Las ! Comme tous les lieux touristiques de la ville, il est fermé : même le parc ! Et considéré comme un endroit stratégique, des centaines de policiers en rang serré en barrent tous les accès. On s’en doutait à voir, au fur et à mesure qu’on s’approchait, la présence policière s’intensifier au point que l’on pouvait dénombrer dans tout l’hypercentre de la ville, un policier tous les 10 mètres de chaque côté des rues.

Dans ce grand pays classé par « la communauté internationale » (sic !) comme un pays « démocratique » (resic !) nous ne doutions pas que nous étions surveillés depuis notre arrivée à l’aéroport.
Certaines questions posées lors de la retenue dans les locaux de la police de l’air et des frontières ne laissaient de plus aucun doute sur la connaissance qu’avait de certains d’entre nous la police japonaise.
Cela s’est vérifié, lorsque, à deux reprises, la voiture de nos amis coréens a été suivie de près par un véhicule de personnes en civil, filatures qu’il a fallu déjouer.
Pour finir dans ce domaine des libertés, juste une observation. À chaque contrôle où nous sommes passés, Nouriati, franco-comorienne, a été retenue et fouillée…Un hasard sans doute qui n’a certainement rien à voir avec la couleur de sa peau…
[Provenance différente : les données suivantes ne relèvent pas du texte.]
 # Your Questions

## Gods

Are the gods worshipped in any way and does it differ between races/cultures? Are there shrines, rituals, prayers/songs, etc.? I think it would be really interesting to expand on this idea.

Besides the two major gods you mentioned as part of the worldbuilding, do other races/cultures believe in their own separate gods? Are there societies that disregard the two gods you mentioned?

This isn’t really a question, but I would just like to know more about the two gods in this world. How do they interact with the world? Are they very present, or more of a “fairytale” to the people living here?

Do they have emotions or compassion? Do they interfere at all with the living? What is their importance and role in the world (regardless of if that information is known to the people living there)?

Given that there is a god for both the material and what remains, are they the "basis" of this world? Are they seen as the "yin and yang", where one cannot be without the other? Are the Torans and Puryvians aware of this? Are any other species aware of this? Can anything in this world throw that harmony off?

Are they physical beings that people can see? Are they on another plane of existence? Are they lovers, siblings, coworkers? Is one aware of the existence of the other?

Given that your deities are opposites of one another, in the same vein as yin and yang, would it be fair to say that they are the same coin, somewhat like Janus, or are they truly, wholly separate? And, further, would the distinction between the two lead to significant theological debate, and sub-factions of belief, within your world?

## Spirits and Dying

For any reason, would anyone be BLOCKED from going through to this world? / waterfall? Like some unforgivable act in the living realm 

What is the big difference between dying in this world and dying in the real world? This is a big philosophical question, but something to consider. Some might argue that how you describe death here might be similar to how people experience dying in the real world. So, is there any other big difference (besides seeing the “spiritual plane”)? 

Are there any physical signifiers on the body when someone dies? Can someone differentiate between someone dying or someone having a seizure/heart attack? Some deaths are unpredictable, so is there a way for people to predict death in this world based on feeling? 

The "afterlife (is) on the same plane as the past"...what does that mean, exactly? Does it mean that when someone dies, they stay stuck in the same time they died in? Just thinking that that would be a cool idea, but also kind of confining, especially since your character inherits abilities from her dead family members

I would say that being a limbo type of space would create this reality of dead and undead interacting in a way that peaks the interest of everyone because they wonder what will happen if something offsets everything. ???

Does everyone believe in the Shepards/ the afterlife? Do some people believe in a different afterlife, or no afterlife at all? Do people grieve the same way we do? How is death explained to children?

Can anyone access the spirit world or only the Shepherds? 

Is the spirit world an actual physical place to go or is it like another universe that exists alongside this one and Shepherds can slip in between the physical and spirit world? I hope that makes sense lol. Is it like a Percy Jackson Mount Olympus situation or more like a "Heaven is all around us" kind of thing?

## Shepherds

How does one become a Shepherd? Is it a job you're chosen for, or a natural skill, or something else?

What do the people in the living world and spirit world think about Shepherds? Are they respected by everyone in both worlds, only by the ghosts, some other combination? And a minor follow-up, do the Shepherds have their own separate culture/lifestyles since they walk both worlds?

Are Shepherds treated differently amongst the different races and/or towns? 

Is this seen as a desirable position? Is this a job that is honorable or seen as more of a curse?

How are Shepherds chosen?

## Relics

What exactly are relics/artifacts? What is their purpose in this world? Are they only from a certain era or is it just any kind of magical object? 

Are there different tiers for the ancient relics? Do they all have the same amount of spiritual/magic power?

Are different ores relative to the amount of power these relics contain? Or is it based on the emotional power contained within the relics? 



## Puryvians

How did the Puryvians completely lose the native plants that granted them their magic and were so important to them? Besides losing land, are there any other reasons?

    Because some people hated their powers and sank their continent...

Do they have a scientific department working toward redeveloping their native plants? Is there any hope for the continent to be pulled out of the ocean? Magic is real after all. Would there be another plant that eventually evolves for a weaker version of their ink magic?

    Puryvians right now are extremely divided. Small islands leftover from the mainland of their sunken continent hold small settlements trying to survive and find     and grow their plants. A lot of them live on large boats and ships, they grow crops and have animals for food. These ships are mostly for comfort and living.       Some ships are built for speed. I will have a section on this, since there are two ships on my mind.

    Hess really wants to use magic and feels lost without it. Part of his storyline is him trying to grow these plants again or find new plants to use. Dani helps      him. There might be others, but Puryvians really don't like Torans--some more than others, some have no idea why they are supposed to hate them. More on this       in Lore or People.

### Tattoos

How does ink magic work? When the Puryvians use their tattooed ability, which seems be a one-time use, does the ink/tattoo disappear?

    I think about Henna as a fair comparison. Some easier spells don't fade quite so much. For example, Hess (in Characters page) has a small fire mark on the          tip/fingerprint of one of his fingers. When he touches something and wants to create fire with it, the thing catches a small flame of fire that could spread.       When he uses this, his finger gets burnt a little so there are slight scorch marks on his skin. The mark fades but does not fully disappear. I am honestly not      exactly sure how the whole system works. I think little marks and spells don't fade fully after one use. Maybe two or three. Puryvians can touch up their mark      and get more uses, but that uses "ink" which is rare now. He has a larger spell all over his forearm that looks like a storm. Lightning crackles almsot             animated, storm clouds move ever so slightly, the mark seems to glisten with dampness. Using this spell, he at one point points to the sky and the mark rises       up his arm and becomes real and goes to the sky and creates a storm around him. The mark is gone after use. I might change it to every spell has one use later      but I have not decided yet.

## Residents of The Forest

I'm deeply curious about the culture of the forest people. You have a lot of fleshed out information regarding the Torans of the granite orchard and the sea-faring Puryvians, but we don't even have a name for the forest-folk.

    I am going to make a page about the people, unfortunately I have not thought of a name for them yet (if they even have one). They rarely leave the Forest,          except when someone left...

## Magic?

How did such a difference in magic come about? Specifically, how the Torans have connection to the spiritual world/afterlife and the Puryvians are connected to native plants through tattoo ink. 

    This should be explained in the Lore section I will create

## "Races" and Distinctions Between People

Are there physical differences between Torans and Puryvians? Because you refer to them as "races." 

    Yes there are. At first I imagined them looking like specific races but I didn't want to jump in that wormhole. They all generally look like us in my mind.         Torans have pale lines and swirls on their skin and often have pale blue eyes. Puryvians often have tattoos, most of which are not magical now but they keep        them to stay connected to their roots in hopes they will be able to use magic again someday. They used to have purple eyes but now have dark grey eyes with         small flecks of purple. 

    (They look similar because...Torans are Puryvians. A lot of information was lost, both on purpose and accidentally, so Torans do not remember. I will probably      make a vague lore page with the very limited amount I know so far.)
Quoiqu’il en soit, la délégation ANC a pu porter, aux côtés des pacifistes et progressistes de l’est asiatique, le message de paix anti-impérialiste que nous avions mission de faire connaître.
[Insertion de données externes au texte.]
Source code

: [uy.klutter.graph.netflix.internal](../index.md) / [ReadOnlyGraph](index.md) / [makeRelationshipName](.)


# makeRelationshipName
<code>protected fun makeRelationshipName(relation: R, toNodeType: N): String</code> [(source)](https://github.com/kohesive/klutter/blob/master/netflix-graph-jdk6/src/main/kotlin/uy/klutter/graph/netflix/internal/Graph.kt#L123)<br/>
À Hiroshima, une fois de plus les manifestations et les gestes de soutien ont montré que les peuples veulent la paix face à la menace chaque jour plus forte de déclenchement d’un conflit généralisé.

Plus que jamais gardons « l’optimisme de la volonté face au pessimisme de la réalité ».


[1Parti Démocratique du peuple de Corée du sud qui avait invité l’ANC.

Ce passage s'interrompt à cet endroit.